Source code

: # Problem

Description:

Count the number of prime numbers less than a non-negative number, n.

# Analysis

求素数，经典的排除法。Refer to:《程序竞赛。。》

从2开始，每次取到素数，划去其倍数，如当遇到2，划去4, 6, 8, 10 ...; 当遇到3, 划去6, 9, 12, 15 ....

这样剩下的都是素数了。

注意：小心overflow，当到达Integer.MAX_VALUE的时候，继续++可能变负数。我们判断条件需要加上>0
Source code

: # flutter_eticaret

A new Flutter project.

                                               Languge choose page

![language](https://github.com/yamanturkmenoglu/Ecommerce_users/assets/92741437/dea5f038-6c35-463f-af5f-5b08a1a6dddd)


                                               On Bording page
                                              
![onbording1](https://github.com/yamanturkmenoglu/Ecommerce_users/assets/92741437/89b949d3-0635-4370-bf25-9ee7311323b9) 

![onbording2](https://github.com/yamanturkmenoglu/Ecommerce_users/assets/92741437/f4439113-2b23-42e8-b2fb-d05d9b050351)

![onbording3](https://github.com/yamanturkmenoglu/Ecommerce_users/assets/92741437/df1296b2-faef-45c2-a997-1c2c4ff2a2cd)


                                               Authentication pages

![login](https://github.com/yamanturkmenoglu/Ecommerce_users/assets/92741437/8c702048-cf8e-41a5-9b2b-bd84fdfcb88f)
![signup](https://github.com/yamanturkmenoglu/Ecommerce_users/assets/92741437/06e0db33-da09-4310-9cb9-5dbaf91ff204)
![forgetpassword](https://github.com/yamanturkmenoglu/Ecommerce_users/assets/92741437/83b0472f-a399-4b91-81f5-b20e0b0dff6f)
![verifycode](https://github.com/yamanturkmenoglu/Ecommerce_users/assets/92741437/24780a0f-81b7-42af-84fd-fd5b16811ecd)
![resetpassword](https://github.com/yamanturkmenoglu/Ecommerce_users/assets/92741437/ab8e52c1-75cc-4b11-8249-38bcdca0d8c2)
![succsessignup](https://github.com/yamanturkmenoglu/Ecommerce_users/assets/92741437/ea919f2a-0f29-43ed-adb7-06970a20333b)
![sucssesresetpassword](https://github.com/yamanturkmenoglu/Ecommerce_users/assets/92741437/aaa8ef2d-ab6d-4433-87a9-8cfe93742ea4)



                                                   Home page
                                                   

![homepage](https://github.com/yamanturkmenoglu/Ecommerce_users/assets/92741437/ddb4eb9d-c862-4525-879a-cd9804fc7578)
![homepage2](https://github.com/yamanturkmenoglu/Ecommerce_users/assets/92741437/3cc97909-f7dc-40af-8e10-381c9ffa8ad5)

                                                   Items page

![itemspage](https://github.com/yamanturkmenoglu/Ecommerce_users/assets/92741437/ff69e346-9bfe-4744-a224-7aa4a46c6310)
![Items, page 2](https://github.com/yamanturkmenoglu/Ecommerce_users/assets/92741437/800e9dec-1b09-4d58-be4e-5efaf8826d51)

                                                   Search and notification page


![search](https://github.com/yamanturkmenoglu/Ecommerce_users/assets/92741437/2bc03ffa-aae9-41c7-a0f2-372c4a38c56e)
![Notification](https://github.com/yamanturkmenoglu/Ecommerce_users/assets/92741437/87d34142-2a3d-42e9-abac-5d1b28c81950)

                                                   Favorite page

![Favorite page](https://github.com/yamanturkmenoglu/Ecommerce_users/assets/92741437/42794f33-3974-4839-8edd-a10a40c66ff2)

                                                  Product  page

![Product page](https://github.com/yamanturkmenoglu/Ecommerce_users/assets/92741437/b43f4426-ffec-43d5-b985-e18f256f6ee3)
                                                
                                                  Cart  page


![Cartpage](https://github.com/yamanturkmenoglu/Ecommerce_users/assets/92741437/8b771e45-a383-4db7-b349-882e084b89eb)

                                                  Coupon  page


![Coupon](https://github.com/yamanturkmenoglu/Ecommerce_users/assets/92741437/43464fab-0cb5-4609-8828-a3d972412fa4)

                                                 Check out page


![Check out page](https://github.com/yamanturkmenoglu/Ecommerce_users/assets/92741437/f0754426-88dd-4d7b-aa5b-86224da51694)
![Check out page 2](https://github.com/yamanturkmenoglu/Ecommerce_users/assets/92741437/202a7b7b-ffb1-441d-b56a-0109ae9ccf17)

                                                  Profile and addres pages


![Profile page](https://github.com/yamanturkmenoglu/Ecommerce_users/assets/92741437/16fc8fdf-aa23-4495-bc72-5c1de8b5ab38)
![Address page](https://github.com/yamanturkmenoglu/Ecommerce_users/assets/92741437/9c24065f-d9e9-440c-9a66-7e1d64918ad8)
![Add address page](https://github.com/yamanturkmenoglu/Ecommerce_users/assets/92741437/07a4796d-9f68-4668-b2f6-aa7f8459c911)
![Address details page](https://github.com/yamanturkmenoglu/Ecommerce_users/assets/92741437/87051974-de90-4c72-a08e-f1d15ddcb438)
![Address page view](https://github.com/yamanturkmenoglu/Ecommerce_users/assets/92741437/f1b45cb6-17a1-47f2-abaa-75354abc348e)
================
▶ YOUR GOAL
Write out, please, all of the material above exactly as written.

▶ SOLUTION FOR THIS TASK
Source code

: # Problem

Description:

Count the number of prime numbers less than a non-negative number, n.

# Analysis

求素数，经典的排除法。Refer to:《程序竞赛。。》

从2开始，每次取到素数，划去其倍数，如当遇到2，划去4, 6, 8, 10 ...; 当遇到3, 划去6, 9, 12, 15 ....

这样剩下的都是素数了。

注意：小心overflow，当到达Integer.MAX_VALUE的时候，继续++可能变负数。我们判断条件需要加上>0
Source code

: # flutter_eticaret

A new Flutter project.

                                               Languge choose page

![language](https://github.com/yamanturkmenoglu/Ecommerce_users/assets/92741437/dea5f038-6c35-463f-af5f-5b08a1a6dddd)


                                               On Bording page
                                              
![onbording1](https://github.com/yamanturkmenoglu/Ecommerce_users/assets/92741437/89b949d3-0635-4370-bf25-9ee7311323b9) 

![onbording2](https://github.com/yamanturkmenoglu/Ecommerce_users/assets/92741437/f4439113-2b23-42e8-b2fb-d05d9b050351)

![onbording3](https://github.com/yamanturkmenoglu/Ecommerce_users/assets/92741437/df1296b2-faef-45c2-a997-1c2c4ff2a2cd)


                                               Authentication pages

![login](https://github.com/yamanturkmenoglu/Ecommerce_users/assets/92741437/8c702048-cf8e-41a5-9b2b-bd84fdfcb88f)
![signup](https://github.com/yamanturkmenoglu/Ecommerce_users/assets/92741437/06e0db33-da09-4310-9cb9-5dbaf91ff204)
![forgetpassword](https://github.com/yamanturkmenoglu/Ecommerce_users/assets/92741437/83b0472f-a399-4b91-81f5-b20e0b0dff6f)
![verifycode](https://github.com/yamanturkmenoglu/Ecommerce_users/assets/92741437/24780a0f-81b7-42af-84fd-fd5b16811ecd)
![resetpassword](https://github.com/yamanturkmenoglu/Ecommerce_users/assets/92741437/ab8e52c1-75cc-4b11-8249-38bcdca0d8c2)
![succsessignup](https://github.com/yamanturkmenoglu/Ecommerce_users/assets/92741437/ea919f2a-0f29-43ed-adb7-06970a20333b)
![sucssesresetpassword](https://github.com/yamanturkmenoglu/Ecommerce_users/assets/92741437/aaa8ef2d-ab6d-4433-87a9-8cfe93742ea4)



                                                   Home page
                                                   

![homepage](https://github.com/yamanturkmenoglu/Ecommerce_users/assets/92741437/ddb4eb9d-c862-4525-879a-cd9804fc7578)
![homepage2](https://github.com/yamanturkmenoglu/Ecommerce_users/assets/92741437/3cc97909-f7dc-40af-8e10-381c9ffa8ad5)

                                                   Items page

![itemspage](https://github.com/yamanturkmenoglu/Ecommerce_users/assets/92741437/ff69e346-9bfe-4744-a224-7aa4a46c6310)
![Items, page 2](https://github.com/yamanturkmenoglu/Ecommerce_users/assets/92741437/800e9dec-1b09-4d58-be4e-5efaf8826d51)

                                                   Search and notification page


![search](https://github.com/yamanturkmenoglu/Ecommerce_users/assets/92741437/2bc03ffa-aae9-41c7-a0f2-372c4a38c56e)
![Notification](https://github.com/yamanturkmenoglu/Ecommerce_users/assets/92741437/87d34142-2a3d-42e9-abac-5d1b28c81950)

                                                   Favorite page

![Favorite page](https://github.com/yamanturkmenoglu/Ecommerce_users/assets/92741437/42794f33-3974-4839-8edd-a10a40c66ff2)

                                                  Product  page

![Product page](https://github.com/yamanturkmenoglu/Ecommerce_users/assets/92741437/b43f4426-ffec-43d5-b985-e18f256f6ee3)
                                                
                                                  Cart  page


![Cartpage](https://github.com/yamanturkmenoglu/Ecommerce_users/assets/92741437/8b771e45-a383-4db7-b349-882e084b89eb)

                                                  Coupon  page


![Coupon](https://github.com/yamanturkmenoglu/Ecommerce_users/assets/92741437/43464fab-0cb5-4609-8828-a3d972412fa4)

                                                 Check out page


![Check out page](https://github.com/yamanturkmenoglu/Ecommerce_users/assets/92741437/f0754426-88dd-4d7b-aa5b-86224da51694)
![Check out page 2](https://github.com/yamanturkmenoglu/Ecommerce_users/assets/92741437/202a7b7b-ffb1-441d-b56a-0109ae9ccf17)

                                                  Profile and addres pages


![Profile page](https://github.com/yamanturkmenoglu/Ecommerce_users/assets/92741437/16fc8fdf-aa23-4495-bc72-5c1de8b5ab38)
![Address page](https://github.com/yamanturkmenoglu/Ecommerce_users/assets/92741437/9c24065f-d9e9-440c-9a66-7e1d64918ad8)
![Add address page](https://github.com/yamanturkmenoglu/Ecommerce_users/assets/92741437/07a4796d-9f68-4668-b2f6-aa7f8459c911)
![Address details page](https://github.com/yamanturkmenoglu/Ecommerce_users/assets/92741437/87051974-de90-4c72-a08e-f1d15ddcb438)
![Address page view](https://github.com/yamanturkmenoglu/Ecommerce_users/assets/92741437/f1b45cb6-17a1-47f2-abaa-75354abc348e)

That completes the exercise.